A year-and-a-half after the National Association of Realtors’ commercial tech partner, Xceligent, shut down, NAR is partnering with another real estate platform. And it’s not the CoStar Group.
NAR, the largest trade association in the U.S. with more than 1.3 million residential and commercial real estate members, finalized an agreement with the Commercial Real Estate Exchange Inc., known as Crexi, according to a release.
Crexi is a venture-back commercial real estate marketplace and technology platform for buyers, brokers, agents and tenants. The Marina Del Rey, California-based company, led by founder and CEO Michael DeGiorgio, was launched in 2015 and opened a Miami office in 2016. It has listed more than 90,000 commercial properties and facilitated deals totaling more than $450 billion in property value, the release states.
Crexi will integrate its data with Realtors Property Resource, a database for commercial and residential realtors.
“In the evolving world of real estate technology, it is crucial that NAR aligns with an innovative, public facing commercial listing portal that aggregates data from multiple sources, displays commercial properties and creates national exposure for our members’ listings,” NAR CEO Bob Goldberg said in the release.

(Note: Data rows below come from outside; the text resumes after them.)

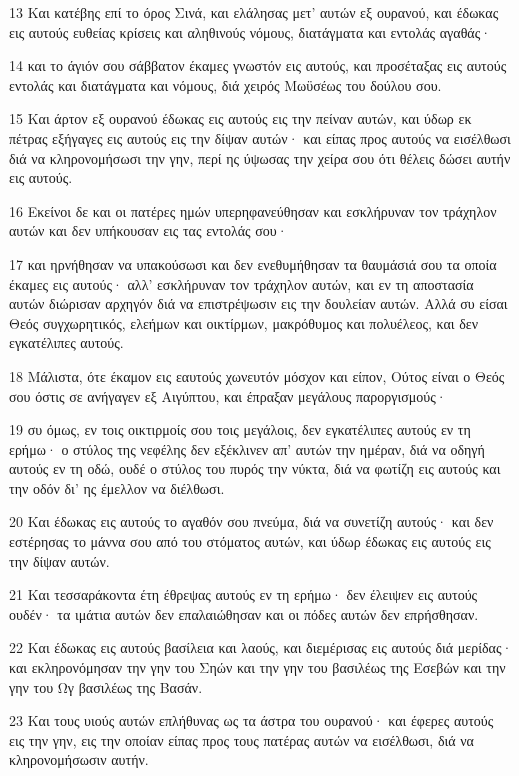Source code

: \par 13 Και κατέβης επί το όρος Σινά, και ελάλησας μετ' αυτών εξ ουρανού, και έδωκας εις αυτούς ευθείας κρίσεις και αληθινούς νόμους, διατάγματα και εντολάς αγαθάς·
\par 14 και το άγιόν σου σάββατον έκαμες γνωστόν εις αυτούς, και προσέταξας εις αυτούς εντολάς και διατάγματα και νόμους, διά χειρός Μωϋσέως του δούλου σου.
\par 15 Και άρτον εξ ουρανού έδωκας εις αυτούς εις την πείναν αυτών, και ύδωρ εκ πέτρας εξήγαγες εις αυτούς εις την δίψαν αυτών· και είπας προς αυτούς να εισέλθωσι διά να κληρονομήσωσι την γην, περί ης ύψωσας την χείρα σου ότι θέλεις δώσει αυτήν εις αυτούς.
\par 16 Εκείνοι δε και οι πατέρες ημών υπερηφανεύθησαν και εσκλήρυναν τον τράχηλον αυτών και δεν υπήκουσαν εις τας εντολάς σου·
\par 17 και ηρνήθησαν να υπακούσωσι και δεν ενεθυμήθησαν τα θαυμάσιά σου τα οποία έκαμες εις αυτούς· αλλ' εσκλήρυναν τον τράχηλον αυτών, και εν τη αποστασία αυτών διώρισαν αρχηγόν διά να επιστρέψωσιν εις την δουλείαν αυτών. Αλλά συ είσαι Θεός συγχωρητικός, ελεήμων και οικτίρμων, μακρόθυμος και πολυέλεος, και δεν εγκατέλιπες αυτούς.
\par 18 Μάλιστα, ότε έκαμον εις εαυτούς χωνευτόν μόσχον και είπον, Ούτος είναι ο Θεός σου όστις σε ανήγαγεν εξ Αιγύπτου, και έπραξαν μεγάλους παροργισμούς·
\par 19 συ όμως, εν τοις οικτιρμοίς σου τοις μεγάλοις, δεν εγκατέλιπες αυτούς εν τη ερήμω· ο στύλος της νεφέλης δεν εξέκλινεν απ' αυτών την ημέραν, διά να οδηγή αυτούς εν τη οδώ, ουδέ ο στύλος του πυρός την νύκτα, διά να φωτίζη εις αυτούς και την οδόν δι' ης έμελλον να διέλθωσι.
\par 20 Και έδωκας εις αυτούς το αγαθόν σου πνεύμα, διά να συνετίζη αυτούς· και δεν εστέρησας το μάννα σου από του στόματος αυτών, και ύδωρ έδωκας εις αυτούς εις την δίψαν αυτών.
\par 21 Και τεσσαράκοντα έτη έθρεψας αυτούς εν τη ερήμω· δεν έλειψεν εις αυτούς ουδέν· τα ιμάτια αυτών δεν επαλαιώθησαν και οι πόδες αυτών δεν επρήσθησαν.
\par 22 Και έδωκας εις αυτούς βασίλεια και λαούς, και διεμέρισας εις αυτούς διά μερίδας· και εκληρονόμησαν την γην του Σηών και την γην του βασιλέως της Εσεβών και την γην του Ωγ βασιλέως της Βασάν.
\par 23 Και τους υιούς αυτών επλήθυνας ως τα άστρα του ουρανού· και έφερες αυτούς εις την γην, εις την οποίαν είπας προς τους πατέρας αυτών να εισέλθωσι, διά να κληρονομήσωσιν αυτήν.
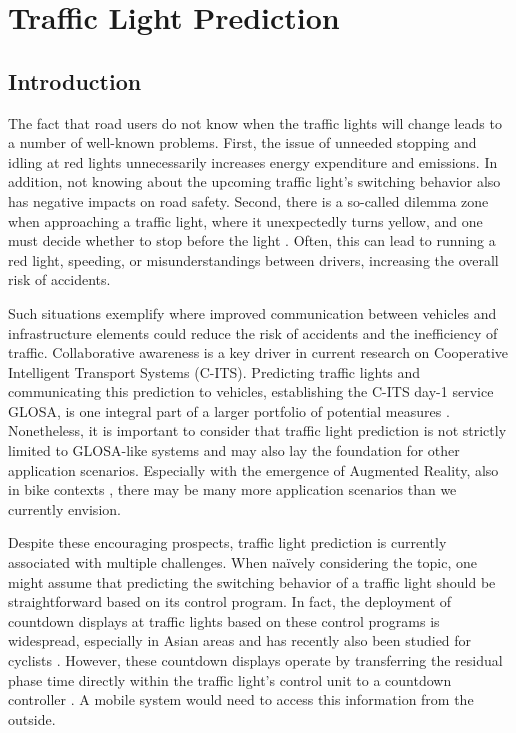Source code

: \chapter{Traffic Light Prediction}\label{ch:prediction}

\section{Introduction}

The fact that road users do not know when the traffic lights will change leads to a number of well-known problems. First, the issue of unneeded stopping and idling at red lights unnecessarily increases energy expenditure and emissions. In addition, not knowing about the upcoming traffic light's switching behavior also has negative impacts on road safety. Second, there is a so-called dilemma zone when approaching a traffic light, where it unexpectedly turns yellow, and one must decide whether to stop before the light \cite{zhang_yellow_2014, suzuki_new_2018}. Often, this can lead to running a red light, speeding, or misunderstandings between drivers, increasing the overall risk of accidents.

Such situations exemplify where improved communication between vehicles and infrastructure elements could reduce the risk of accidents and the inefficiency of traffic. Collaborative awareness is a key driver in current research on Cooperative Intelligent Transport Systems (C-ITS). Predicting traffic lights and communicating this prediction to vehicles, establishing the C-ITS day-1 service GLOSA, is one integral part of a larger portfolio of potential measures \cite{mellegard_day_2020}. Nonetheless, it is important to consider that traffic light prediction is not strictly limited to GLOSA-like systems and may also lay the foundation for other application scenarios. Especially with the emergence of Augmented Reality, also in bike contexts \cite{matviienko_bikear_2022, kosch_notibike_2022}, there may be many more application scenarios than we currently envision.

Despite these encouraging prospects, traffic light prediction is currently associated with multiple challenges. When naïvely considering the topic, one might assume that predicting the switching behavior of a traffic light should be straightforward based on its control program. In fact, the deployment of countdown displays at traffic lights based on these control programs is widespread, especially in Asian areas \cite{pan_impact_2023} and has recently also been studied for cyclists \cite{kaths_green_2019}. However, these countdown displays operate by transferring the residual phase time directly within the traffic light's control unit to a countdown controller \cite{islam_improved_2016}. A mobile system would need to access this information from the outside.

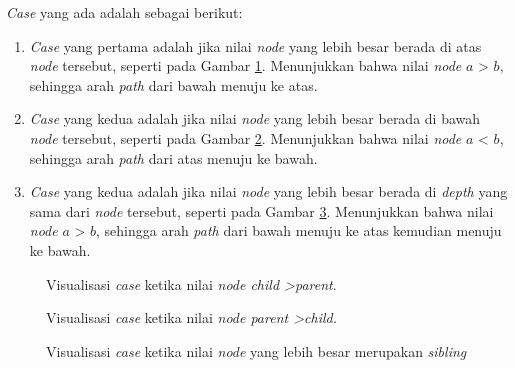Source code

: \quad \textit{Case} yang ada adalah sebagai berikut:
\begin{enumerate}
	\item \textit{Case} yang pertama adalah jika nilai \textit{node} yang lebih besar berada di atas \textit{node} tersebut, seperti pada Gambar \ref{fig:case1}. Menunjukkan bahwa nilai \textit{node} $a$ > $b$, sehingga arah \textit{path} dari bawah menuju ke atas.
	\item \textit{Case} yang kedua adalah jika nilai \textit{node} yang lebih besar berada di bawah \textit{node} tersebut, seperti pada Gambar \ref{fig:case2}. Menunjukkan bahwa nilai \textit{node} $a$ < $b$, sehingga arah \textit{path} dari atas menuju ke bawah.
	\item \textit{Case} yang kedua adalah jika nilai \textit{node} yang lebih besar berada di \textit{depth} yang sama dari \textit{node} tersebut, seperti pada Gambar \ref{fig:case3}. Menunjukkan bahwa nilai \textit{node} $a$ > $b$, sehingga arah \textit{path} dari bawah menuju ke atas kemudian menuju ke bawah.
\end{enumerate} 
\begin{figure}[H]
	\centering
	\caption{Visualisasi \textit{case} ketika nilai \textit{node child \textgreater parent}.\label{fig:case1}}
\end{figure}
\begin{figure}[H]
	\centering
	\caption{Visualisasi \textit{case} ketika nilai \textit{node parent \textgreater child.}\label{fig:case2}}
\end{figure}
\begin{figure}[H]
	\centering
	\caption{Visualisasi \textit{case} ketika nilai \textit{node} yang lebih besar merupakan \textit{sibling}\label{fig:case3}}
\end{figure}

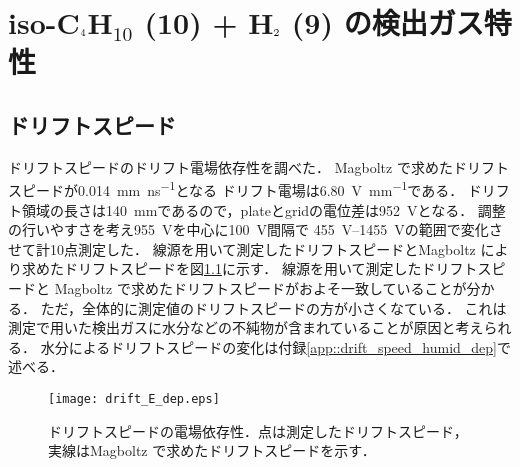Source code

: \documentclass[../master]{subfiles}
\begin{document}
\chapter{iso-C$_{\text 4}$H$_{\text{10}}$ (10) + H$_{\text 2}$ (9) の検出ガス特性}

\section{ドリフトスピード}
ドリフトスピードのドリフト電場依存性を調べた．
Magboltz で求めたドリフトスピードが\SI{0.014}{\milli\metre\per\nano\second}となる
ドリフト電場は\SI{6.80}{\volt\per\milli\metre}である．
ドリフト領域の長さは\SI{140}{\milli\metre}であるので，plateとgridの電位差は\SI{952}{\volt}となる．
調整の行いやすさを考え\SI{955}{\volt}を中心に\SI{100}{\volt}間隔で
\SIrange{455}{1455}{\volt}の範囲で変化させて計10点測定した．
線源を用いて測定したドリフトスピードとMagboltz により求めたドリフトスピードを図\ref{fig::drift_speed_E_dep}に示す．
線源を用いて測定したドリフトスピードと Magboltz で求めたドリフトスピードがおよそ一致していることが分かる．
ただ，全体的に測定値のドリフトスピードの方が小さくなている．
これは測定で用いた検出ガスに水分などの不純物が含まれていることが原因と考えられる．
水分によるドリフトスピードの変化は付録\ref{app::drift_speed_humid_dep}で述べる．
\begin{figure}
  \centering
  \texttt{[image: drift\_E\_dep.eps]}
  \caption{ドリフトスピードの電場依存性．点は測定したドリフトスピード，実線はMagboltz で求めたドリフトスピードを示す．}
  \label{fig::drift_speed_E_dep}
\end{figure}
\end{document}
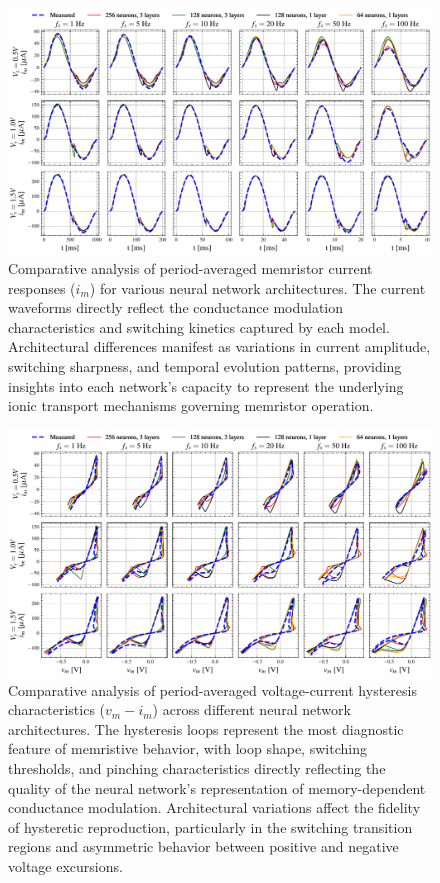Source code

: \documentclass[11pt, oneside]{article}
\begin{document}
\begin{figure}[htbp!]
    \centering
    \includegraphics[width=\linewidth]{sample_results/simulated_ims.pdf}
    \caption{Comparative analysis of period-averaged memristor current responses ($i_m$) for various neural network architectures. The current waveforms directly reflect the conductance modulation characteristics and switching kinetics captured by each model. Architectural differences manifest as variations in current amplitude, switching sharpness, and temporal evolution patterns, providing insights into each network's capacity to represent the underlying ionic transport mechanisms governing memristor operation.}
\end{figure}

\begin{figure}[htbp!]
    \centering
    \includegraphics[width=\linewidth]{sample_results/simulated_histeresis.pdf}
    \caption{Comparative analysis of period-averaged voltage-current hysteresis characteristics ($v_m - i_m$) across different neural network architectures. The hysteresis loops represent the most diagnostic feature of memristive behavior, with loop shape, switching thresholds, and pinching characteristics directly reflecting the quality of the neural network's representation of memory-dependent conductance modulation. Architectural variations affect the fidelity of hysteretic reproduction, particularly in the switching transition regions and asymmetric behavior between positive and negative voltage excursions.}
\end{figure}
\end{document}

Crexi, which has a free service, will give NAR members an exclusive discount for its premium service, according to Crexi’s vice president of operations and strategy, Eli Randel.
NAR previously had a partnership with Xceligent, a Blue Springs, Missouri-based real estate data firm. Embroiled in a multimillion-dollar lawsuit with CoStar, Xceligent shut down and filed for Chapter 7 liquidation in December 2017. NAR first inked a deal with Xceligent in 2012, making it the exclusive provider of commercial real estate information services with NAR members.
CoStar has long dominated the commercial real estate data space. Earlier this year, Moody’s Analytics launched its long-planned commercial real estate data portal in a move to compete with CoStar. Despite the growing threat of Moody’s, CoStar’s reported a 20 percent annual jump in revenue in April.